One day will probably be related to my career or profession. Not so much the KOA Snack Shop, but the one I studied in college and intend to go into. As such, it could be strictly technical in nature. Maybe you’d like to hear me write my theories about proper gain staging, or why light fixture sockets sometimes corrode, or why a Big Gulp and a $500,000 sound board don’t belong together. As a less boring option, maybe you’d like to hear me talk about some Biblical principles and philosophies about technology and worship together. I must warn you that option sounds like I’d actually have to do some homework to write about. I’m not really sure what you want to read, but in the time it took to write this last paragraph I have already decided one of the days will definitely be this category. I do want this to be a resource site for people doing the things I’m doing.
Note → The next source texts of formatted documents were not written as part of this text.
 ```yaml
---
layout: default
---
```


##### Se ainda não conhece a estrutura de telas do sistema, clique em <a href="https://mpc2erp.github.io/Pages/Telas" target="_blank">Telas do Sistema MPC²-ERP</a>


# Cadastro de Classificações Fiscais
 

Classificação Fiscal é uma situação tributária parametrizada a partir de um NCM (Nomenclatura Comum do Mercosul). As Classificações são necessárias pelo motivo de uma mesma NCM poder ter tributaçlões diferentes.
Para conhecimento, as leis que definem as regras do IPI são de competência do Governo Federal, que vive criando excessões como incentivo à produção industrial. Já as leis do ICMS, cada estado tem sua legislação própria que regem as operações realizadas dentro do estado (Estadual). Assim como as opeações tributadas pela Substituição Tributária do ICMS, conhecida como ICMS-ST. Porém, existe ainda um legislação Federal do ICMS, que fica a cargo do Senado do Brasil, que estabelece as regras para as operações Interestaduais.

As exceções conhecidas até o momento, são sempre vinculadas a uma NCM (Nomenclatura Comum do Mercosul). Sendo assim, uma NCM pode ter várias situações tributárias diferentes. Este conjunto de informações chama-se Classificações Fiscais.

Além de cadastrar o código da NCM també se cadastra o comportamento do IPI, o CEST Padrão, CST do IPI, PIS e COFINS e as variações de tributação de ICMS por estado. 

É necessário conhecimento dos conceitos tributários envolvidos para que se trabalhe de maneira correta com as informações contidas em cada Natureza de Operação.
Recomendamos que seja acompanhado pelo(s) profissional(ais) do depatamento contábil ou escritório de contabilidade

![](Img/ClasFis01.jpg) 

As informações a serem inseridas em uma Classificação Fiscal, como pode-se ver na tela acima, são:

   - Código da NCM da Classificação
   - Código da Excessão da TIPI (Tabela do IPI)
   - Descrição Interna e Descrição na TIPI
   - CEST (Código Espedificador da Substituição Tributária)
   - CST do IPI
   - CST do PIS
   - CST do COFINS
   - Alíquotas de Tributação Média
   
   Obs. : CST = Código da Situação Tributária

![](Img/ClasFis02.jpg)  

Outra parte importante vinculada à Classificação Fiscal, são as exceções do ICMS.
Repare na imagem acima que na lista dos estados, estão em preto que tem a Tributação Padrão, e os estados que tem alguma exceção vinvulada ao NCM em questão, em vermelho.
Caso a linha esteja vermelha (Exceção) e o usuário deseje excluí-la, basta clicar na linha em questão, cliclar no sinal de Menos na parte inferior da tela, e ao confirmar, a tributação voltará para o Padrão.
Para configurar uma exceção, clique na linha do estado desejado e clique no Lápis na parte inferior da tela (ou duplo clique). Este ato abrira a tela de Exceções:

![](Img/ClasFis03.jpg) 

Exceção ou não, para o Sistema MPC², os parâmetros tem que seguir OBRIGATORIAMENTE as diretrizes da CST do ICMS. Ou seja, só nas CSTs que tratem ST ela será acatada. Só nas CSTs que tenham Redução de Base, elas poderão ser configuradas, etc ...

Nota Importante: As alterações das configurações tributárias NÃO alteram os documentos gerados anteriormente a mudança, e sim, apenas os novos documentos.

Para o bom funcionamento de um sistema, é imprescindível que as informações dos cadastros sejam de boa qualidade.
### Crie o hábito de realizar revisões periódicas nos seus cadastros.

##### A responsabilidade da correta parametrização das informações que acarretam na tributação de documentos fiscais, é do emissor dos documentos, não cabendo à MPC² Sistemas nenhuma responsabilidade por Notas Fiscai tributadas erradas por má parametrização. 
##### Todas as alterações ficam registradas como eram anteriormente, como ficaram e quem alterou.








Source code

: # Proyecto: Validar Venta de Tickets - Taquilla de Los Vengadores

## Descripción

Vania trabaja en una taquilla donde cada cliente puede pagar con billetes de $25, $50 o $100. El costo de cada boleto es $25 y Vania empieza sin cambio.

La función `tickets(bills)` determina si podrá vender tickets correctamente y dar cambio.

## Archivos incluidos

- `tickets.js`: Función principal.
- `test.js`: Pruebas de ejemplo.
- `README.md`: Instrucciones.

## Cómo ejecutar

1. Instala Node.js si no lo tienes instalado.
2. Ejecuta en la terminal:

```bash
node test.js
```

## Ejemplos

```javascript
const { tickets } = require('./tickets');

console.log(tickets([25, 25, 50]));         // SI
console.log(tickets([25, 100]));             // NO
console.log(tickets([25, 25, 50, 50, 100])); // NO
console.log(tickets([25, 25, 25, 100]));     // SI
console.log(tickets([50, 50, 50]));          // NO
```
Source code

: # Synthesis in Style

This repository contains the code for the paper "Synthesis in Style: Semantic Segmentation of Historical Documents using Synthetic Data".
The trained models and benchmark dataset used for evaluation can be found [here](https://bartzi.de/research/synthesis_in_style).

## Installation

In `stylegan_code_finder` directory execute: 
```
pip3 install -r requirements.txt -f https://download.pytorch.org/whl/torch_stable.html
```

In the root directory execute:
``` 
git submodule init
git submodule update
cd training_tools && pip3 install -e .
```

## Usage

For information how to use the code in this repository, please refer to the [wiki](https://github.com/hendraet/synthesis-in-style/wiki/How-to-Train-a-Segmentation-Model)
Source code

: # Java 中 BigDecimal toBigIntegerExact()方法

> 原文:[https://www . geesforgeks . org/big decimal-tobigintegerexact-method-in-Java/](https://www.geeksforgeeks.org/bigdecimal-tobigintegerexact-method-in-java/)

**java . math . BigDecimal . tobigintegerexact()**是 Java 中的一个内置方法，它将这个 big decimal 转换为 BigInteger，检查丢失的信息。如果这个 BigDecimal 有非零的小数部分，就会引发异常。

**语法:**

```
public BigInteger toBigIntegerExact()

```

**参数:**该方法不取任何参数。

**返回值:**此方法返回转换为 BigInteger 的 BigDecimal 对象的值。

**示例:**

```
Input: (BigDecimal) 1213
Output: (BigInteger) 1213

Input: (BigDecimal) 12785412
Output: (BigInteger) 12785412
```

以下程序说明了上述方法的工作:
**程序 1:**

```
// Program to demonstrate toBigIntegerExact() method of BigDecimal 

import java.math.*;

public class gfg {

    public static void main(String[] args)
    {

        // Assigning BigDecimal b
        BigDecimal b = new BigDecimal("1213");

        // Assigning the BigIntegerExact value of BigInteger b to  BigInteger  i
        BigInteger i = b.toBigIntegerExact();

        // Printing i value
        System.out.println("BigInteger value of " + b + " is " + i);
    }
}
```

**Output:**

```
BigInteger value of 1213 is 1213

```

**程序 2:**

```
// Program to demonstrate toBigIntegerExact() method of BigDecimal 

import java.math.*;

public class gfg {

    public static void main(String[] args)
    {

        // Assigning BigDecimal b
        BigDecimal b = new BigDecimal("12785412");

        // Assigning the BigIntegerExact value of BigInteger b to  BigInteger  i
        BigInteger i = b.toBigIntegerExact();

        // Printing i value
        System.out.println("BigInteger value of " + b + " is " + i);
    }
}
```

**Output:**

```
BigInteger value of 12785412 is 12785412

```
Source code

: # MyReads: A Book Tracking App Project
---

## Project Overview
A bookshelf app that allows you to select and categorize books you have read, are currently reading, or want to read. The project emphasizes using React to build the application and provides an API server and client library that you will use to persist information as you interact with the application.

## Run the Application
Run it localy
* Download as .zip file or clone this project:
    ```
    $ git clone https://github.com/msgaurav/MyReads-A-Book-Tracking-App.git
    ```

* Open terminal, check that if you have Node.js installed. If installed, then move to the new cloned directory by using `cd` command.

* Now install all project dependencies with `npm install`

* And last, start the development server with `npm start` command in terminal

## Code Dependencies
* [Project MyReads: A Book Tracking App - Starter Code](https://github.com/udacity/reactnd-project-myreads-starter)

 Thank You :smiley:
The second day is pretty much wide open, though. I’m up for talking theology, baseball, mass transportation, the space program, Einstein’s theory of relativity, C.S. Lewis books, Arthur Miller plays, television, movie reviews, or even classic Nintendo games. More than likely the category will switch periodically (I know myself well enough to expect that). But at least your input will give me some direction.

I’ve been told that you can’t write for other people, you have to write for yourself. I think that’s partially true, but I’ve also never heard of a second book deal with a writer who only sold 7 copies of their first.